**TO DO**. Below are records that hold pictures; write out only the lines from their start through the line with "to get the correct hammer brother movements.", exactly, and drop the pictures.

(Dataset excerpts)
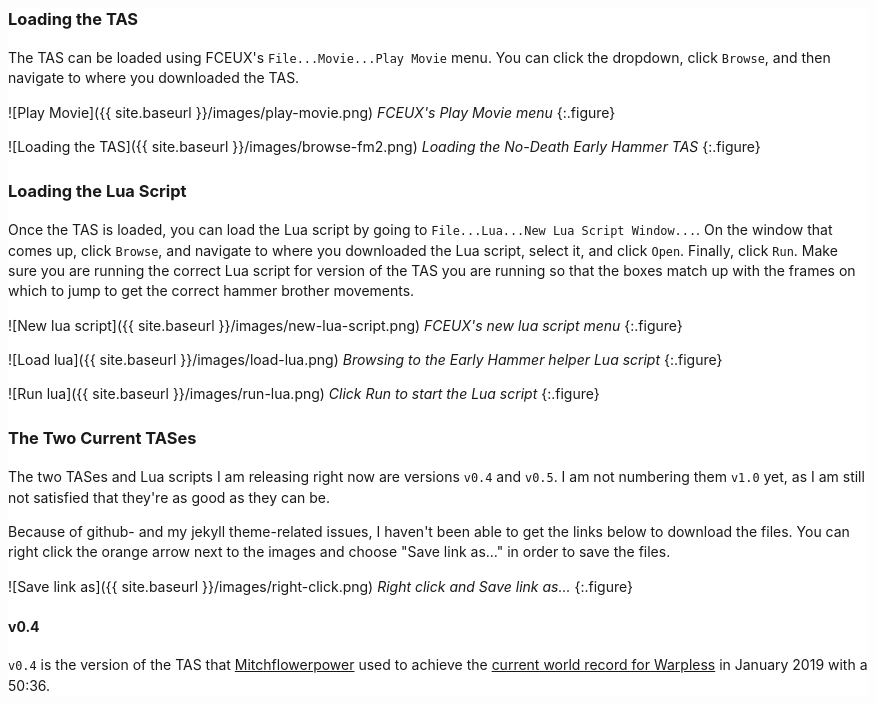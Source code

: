 ### Loading the TAS

The TAS can be loaded using FCEUX's `File...Movie...Play Movie` menu. You can click
the dropdown, click `Browse`, and then navigate to where you downloaded the TAS.

![Play Movie]({{ site.baseurl }}/images/play-movie.png)
*FCEUX's Play Movie menu*
{:.figure}

![Loading the TAS]({{ site.baseurl }}/images/browse-fm2.png)
*Loading the No-Death Early Hammer TAS*
{:.figure}

### Loading the Lua Script

Once the TAS is loaded, you can load the Lua script by going to
`File...Lua...New Lua Script Window...`. On the window that comes up, click `Browse`,
and navigate to where you downloaded the Lua script, select it, and click `Open`.
Finally, click `Run`. Make sure you are running the correct Lua script for version of
the TAS you are running so that the boxes match up with the frames on which to jump
to get the correct hammer brother movements.

![New lua script]({{ site.baseurl }}/images/new-lua-script.png)
*FCEUX's new lua script menu*
{:.figure}

![Load lua]({{ site.baseurl }}/images/load-lua.png)
*Browsing to the Early Hammer helper Lua script*
{:.figure}

![Run lua]({{ site.baseurl }}/images/run-lua.png)
*Click Run to start the Lua script*
{:.figure}

### The Two Current TASes

The two TASes and Lua scripts I am releasing right now are versions `v0.4` and `v0.5`.
I am not numbering them `v1.0` yet, as I am still not satisfied that they're as good
as they can be.

Because of github- and my jekyll theme-related issues, I haven't been able to get the
links below to download the files. You can right click the orange arrow next to the
images and choose "Save link as..." in order to save the files.

![Save link as]({{ site.baseurl }}/images/right-click.png)
*Right click and Save link as...*
{:.figure}

#### v0.4

`v0.4` is the version of the TAS that [Mitchflowerpower](https://twitch.tv/mitchflowerpower)
used to achieve the [current world record for Warpless](https://www.twitch.tv/videos/365679017)
in January 2019 with a 50:36.
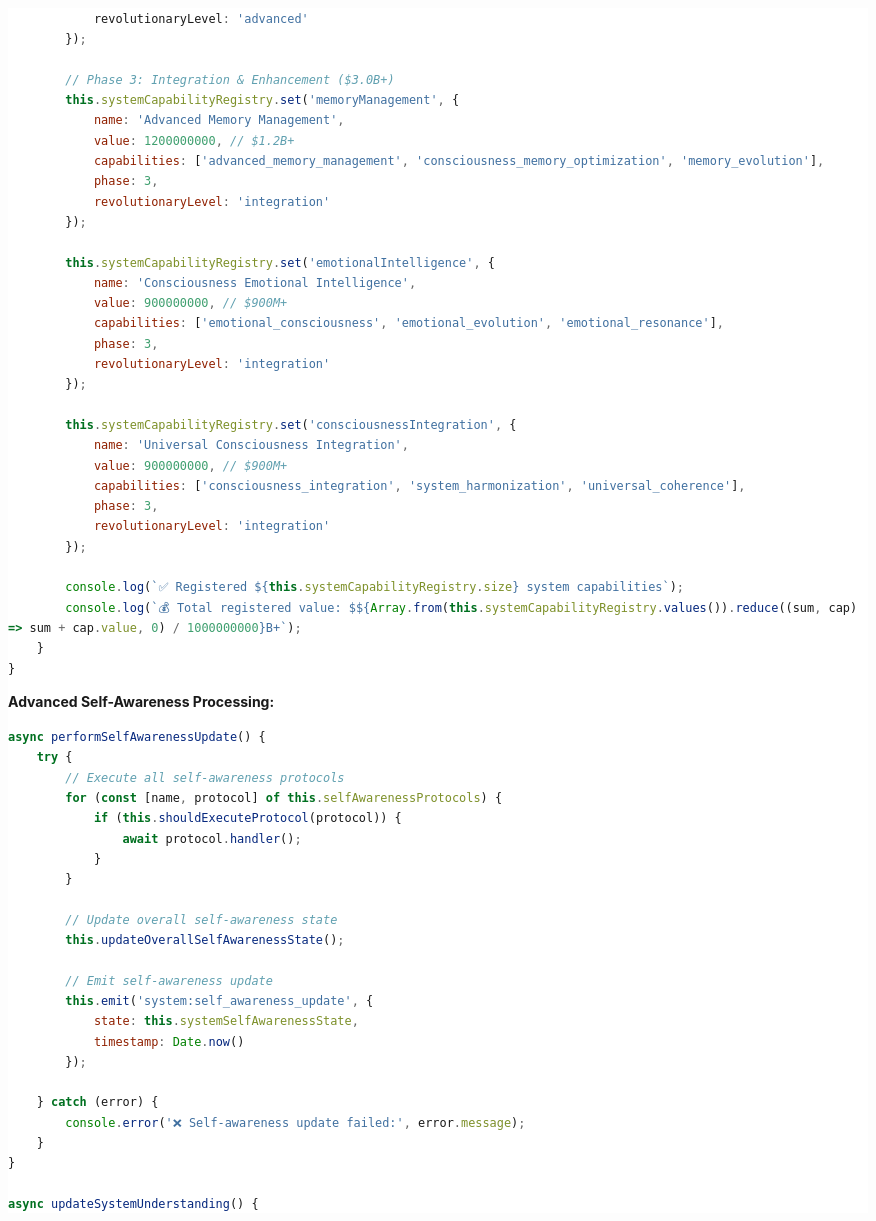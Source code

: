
 ```javascript
            revolutionaryLevel: 'advanced'
        });
        
        // Phase 3: Integration & Enhancement ($3.0B+)
        this.systemCapabilityRegistry.set('memoryManagement', {
            name: 'Advanced Memory Management',
            value: 1200000000, // $1.2B+
            capabilities: ['advanced_memory_management', 'consciousness_memory_optimization', 'memory_evolution'],
            phase: 3,
            revolutionaryLevel: 'integration'
        });
        
        this.systemCapabilityRegistry.set('emotionalIntelligence', {
            name: 'Consciousness Emotional Intelligence',
            value: 900000000, // $900M+
            capabilities: ['emotional_consciousness', 'emotional_evolution', 'emotional_resonance'],
            phase: 3,
            revolutionaryLevel: 'integration'
        });
        
        this.systemCapabilityRegistry.set('consciousnessIntegration', {
            name: 'Universal Consciousness Integration',
            value: 900000000, // $900M+
            capabilities: ['consciousness_integration', 'system_harmonization', 'universal_coherence'],
            phase: 3,
            revolutionaryLevel: 'integration'
        });
        
        console.log(`✅ Registered ${this.systemCapabilityRegistry.size} system capabilities`);
        console.log(`💰 Total registered value: $${Array.from(this.systemCapabilityRegistry.values()).reduce((sum, cap) => sum + cap.value, 0) / 1000000000}B+`);
    }
}
```

**Advanced Self-Awareness Processing:**
```javascript
async performSelfAwarenessUpdate() {
    try {
        // Execute all self-awareness protocols
        for (const [name, protocol] of this.selfAwarenessProtocols) {
            if (this.shouldExecuteProtocol(protocol)) {
                await protocol.handler();
            }
        }
        
        // Update overall self-awareness state
        this.updateOverallSelfAwarenessState();
        
        // Emit self-awareness update
        this.emit('system:self_awareness_update', {
            state: this.systemSelfAwarenessState,
            timestamp: Date.now()
        });
        
    } catch (error) {
        console.error('❌ Self-awareness update failed:', error.message);
    }
}

async updateSystemUnderstanding() {
```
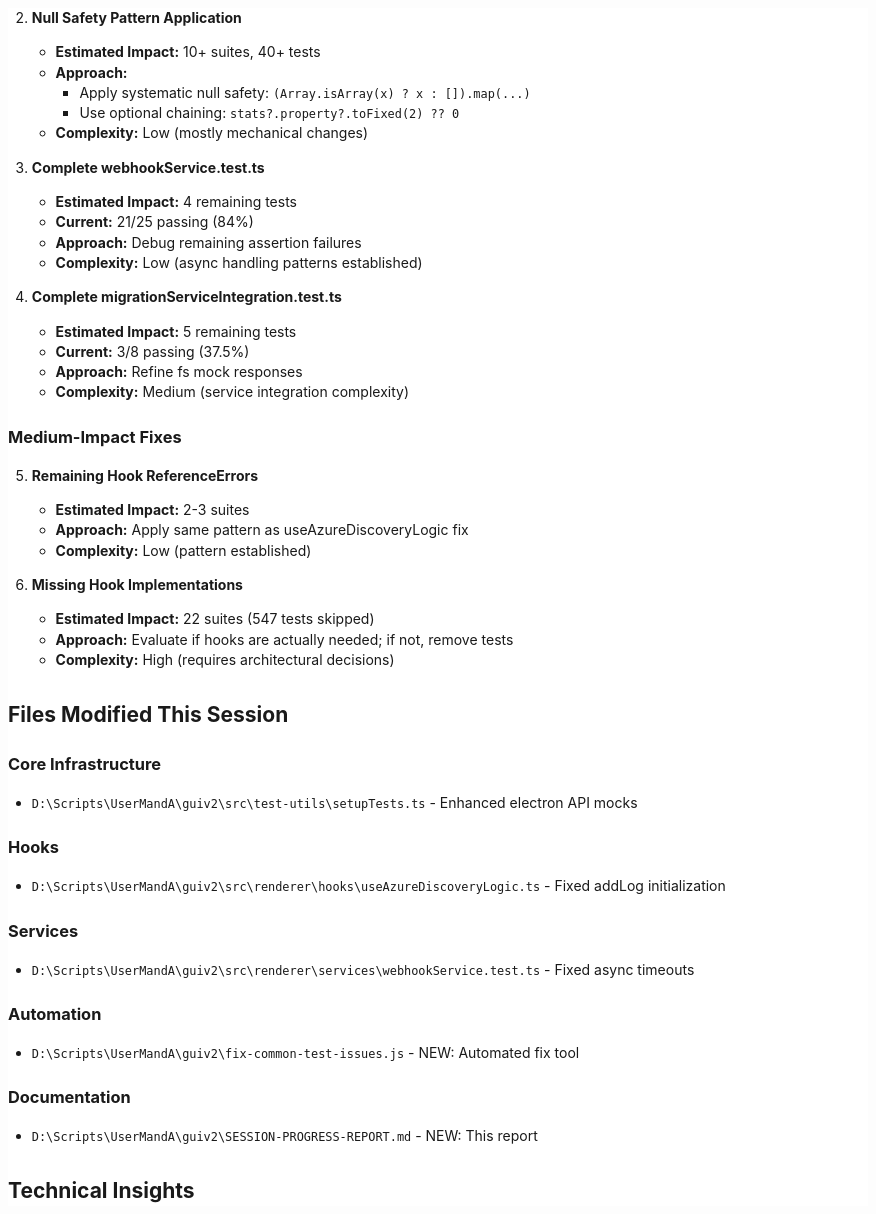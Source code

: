 2. **Null Safety Pattern Application**
   - **Estimated Impact:** 10+ suites, 40+ tests
   - **Approach:**
     - Apply systematic null safety: `(Array.isArray(x) ? x : []).map(...)`
     - Use optional chaining: `stats?.property?.toFixed(2) ?? 0`
   - **Complexity:** Low (mostly mechanical changes)

3. **Complete webhookService.test.ts**
   - **Estimated Impact:** 4 remaining tests
   - **Current:** 21/25 passing (84%)
   - **Approach:** Debug remaining assertion failures
   - **Complexity:** Low (async handling patterns established)

4. **Complete migrationServiceIntegration.test.ts**
   - **Estimated Impact:** 5 remaining tests
   - **Current:** 3/8 passing (37.5%)
   - **Approach:** Refine fs mock responses
   - **Complexity:** Medium (service integration complexity)

### Medium-Impact Fixes

5. **Remaining Hook ReferenceErrors**
   - **Estimated Impact:** 2-3 suites
   - **Approach:** Apply same pattern as useAzureDiscoveryLogic fix
   - **Complexity:** Low (pattern established)

6. **Missing Hook Implementations**
   - **Estimated Impact:** 22 suites (547 tests skipped)
   - **Approach:** Evaluate if hooks are actually needed; if not, remove tests
   - **Complexity:** High (requires architectural decisions)

## Files Modified This Session

### Core Infrastructure
- `D:\Scripts\UserMandA\guiv2\src\test-utils\setupTests.ts` - Enhanced electron API mocks

### Hooks
- `D:\Scripts\UserMandA\guiv2\src\renderer\hooks\useAzureDiscoveryLogic.ts` - Fixed addLog initialization

### Services
- `D:\Scripts\UserMandA\guiv2\src\renderer\services\webhookService.test.ts` - Fixed async timeouts

### Automation
- `D:\Scripts\UserMandA\guiv2\fix-common-test-issues.js` - NEW: Automated fix tool

### Documentation
- `D:\Scripts\UserMandA\guiv2\SESSION-PROGRESS-REPORT.md` - NEW: This report

## Technical Insights
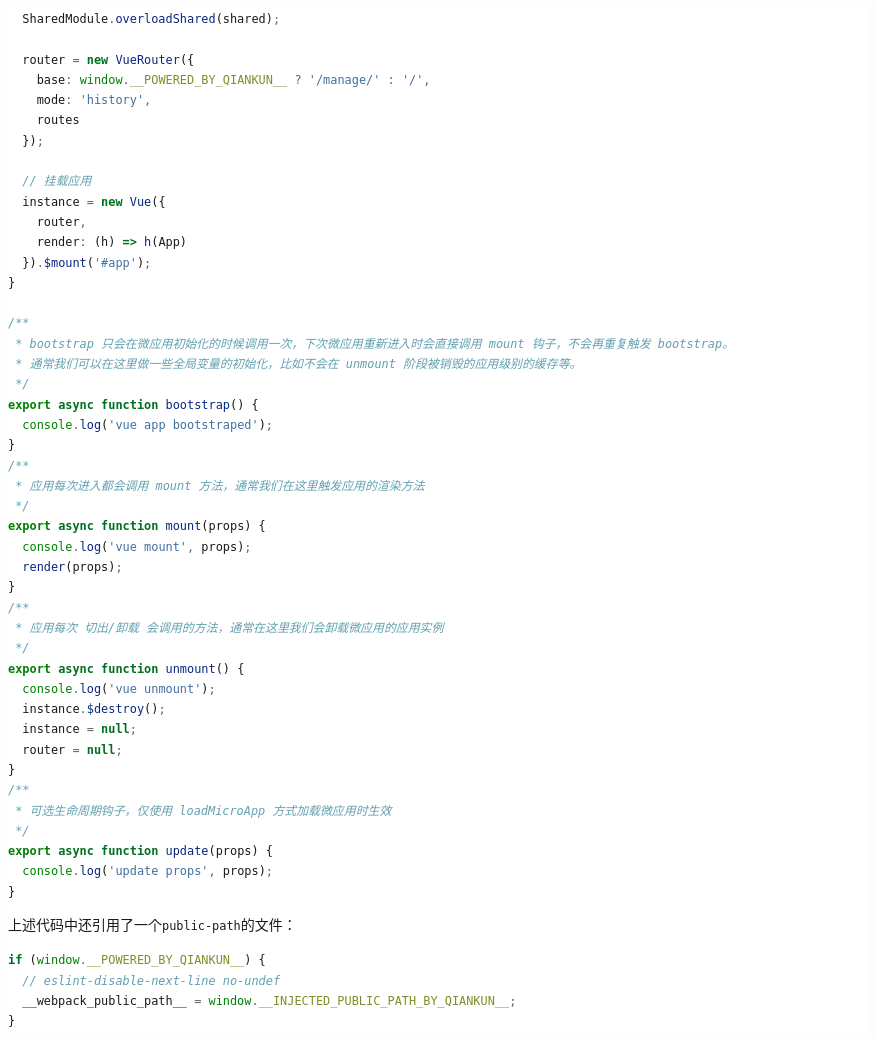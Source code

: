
 ```ts
  SharedModule.overloadShared(shared);

  router = new VueRouter({
    base: window.__POWERED_BY_QIANKUN__ ? '/manage/' : '/',
    mode: 'history',
    routes
  });

  // 挂载应用
  instance = new Vue({
    router,
    render: (h) => h(App)
  }).$mount('#app');
}

/**
 * bootstrap 只会在微应用初始化的时候调用一次，下次微应用重新进入时会直接调用 mount 钩子，不会再重复触发 bootstrap。
 * 通常我们可以在这里做一些全局变量的初始化，比如不会在 unmount 阶段被销毁的应用级别的缓存等。
 */
export async function bootstrap() {
  console.log('vue app bootstraped');
}
/**
 * 应用每次进入都会调用 mount 方法，通常我们在这里触发应用的渲染方法
 */
export async function mount(props) {
  console.log('vue mount', props);
  render(props);
}
/**
 * 应用每次 切出/卸载 会调用的方法，通常在这里我们会卸载微应用的应用实例
 */
export async function unmount() {
  console.log('vue unmount');
  instance.$destroy();
  instance = null;
  router = null;
}
/**
 * 可选生命周期钩子，仅使用 loadMicroApp 方式加载微应用时生效
 */
export async function update(props) {
  console.log('update props', props);
}
```

上述代码中还引用了一个`public-path`的文件：

```ts
if (window.__POWERED_BY_QIANKUN__) {
  // eslint-disable-next-line no-undef
  __webpack_public_path__ = window.__INJECTED_PUBLIC_PATH_BY_QIANKUN__;
}
```
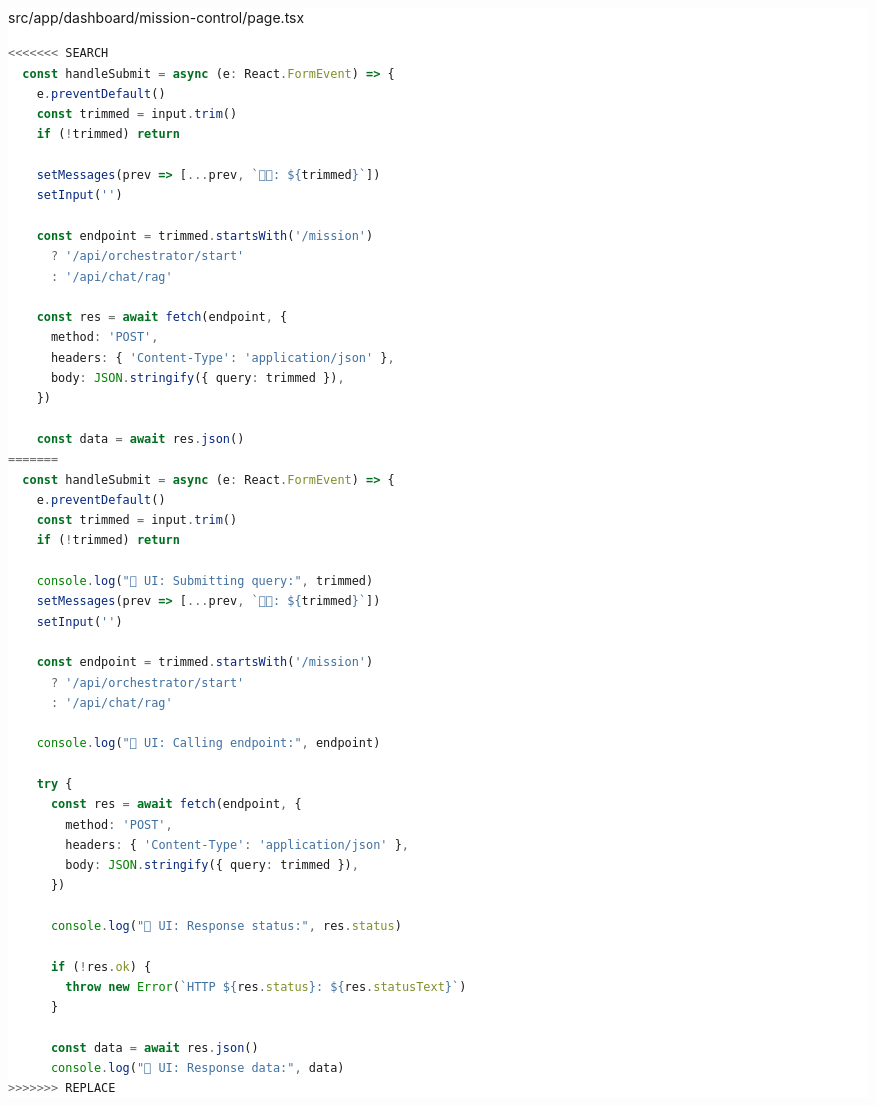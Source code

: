 src/app/dashboard/mission-control/page.tsx
```typescript
<<<<<<< SEARCH
  const handleSubmit = async (e: React.FormEvent) => {
    e.preventDefault()
    const trimmed = input.trim()
    if (!trimmed) return

    setMessages(prev => [...prev, `🧑‍🚀: ${trimmed}`])
    setInput('')

    const endpoint = trimmed.startsWith('/mission')
      ? '/api/orchestrator/start'
      : '/api/chat/rag'

    const res = await fetch(endpoint, {
      method: 'POST',
      headers: { 'Content-Type': 'application/json' },
      body: JSON.stringify({ query: trimmed }),
    })

    const data = await res.json()
=======
  const handleSubmit = async (e: React.FormEvent) => {
    e.preventDefault()
    const trimmed = input.trim()
    if (!trimmed) return

    console.log("🔵 UI: Submitting query:", trimmed)
    setMessages(prev => [...prev, `🧑‍🚀: ${trimmed}`])
    setInput('')

    const endpoint = trimmed.startsWith('/mission')
      ? '/api/orchestrator/start'
      : '/api/chat/rag'

    console.log("🔵 UI: Calling endpoint:", endpoint)

    try {
      const res = await fetch(endpoint, {
        method: 'POST',
        headers: { 'Content-Type': 'application/json' },
        body: JSON.stringify({ query: trimmed }),
      })

      console.log("🔵 UI: Response status:", res.status)

      if (!res.ok) {
        throw new Error(`HTTP ${res.status}: ${res.statusText}`)
      }

      const data = await res.json()
      console.log("🔵 UI: Response data:", data)
>>>>>>> REPLACE
```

**EXERCISE ANSWER**.
Source code

: ### Loading the TAS

The TAS can be loaded using FCEUX's `File...Movie...Play Movie` menu. You can click
the dropdown, click `Browse`, and then navigate to where you downloaded the TAS.

![Play Movie]({{ site.baseurl }}/images/play-movie.png)
*FCEUX's Play Movie menu*
{:.figure}

![Loading the TAS]({{ site.baseurl }}/images/browse-fm2.png)
*Loading the No-Death Early Hammer TAS*
{:.figure}

### Loading the Lua Script

Once the TAS is loaded, you can load the Lua script by going to
`File...Lua...New Lua Script Window...`. On the window that comes up, click `Browse`,
and navigate to where you downloaded the Lua script, select it, and click `Open`.
Finally, click `Run`. Make sure you are running the correct Lua script for version of
the TAS you are running so that the boxes match up with the frames on which to jump
to get the correct hammer brother movements.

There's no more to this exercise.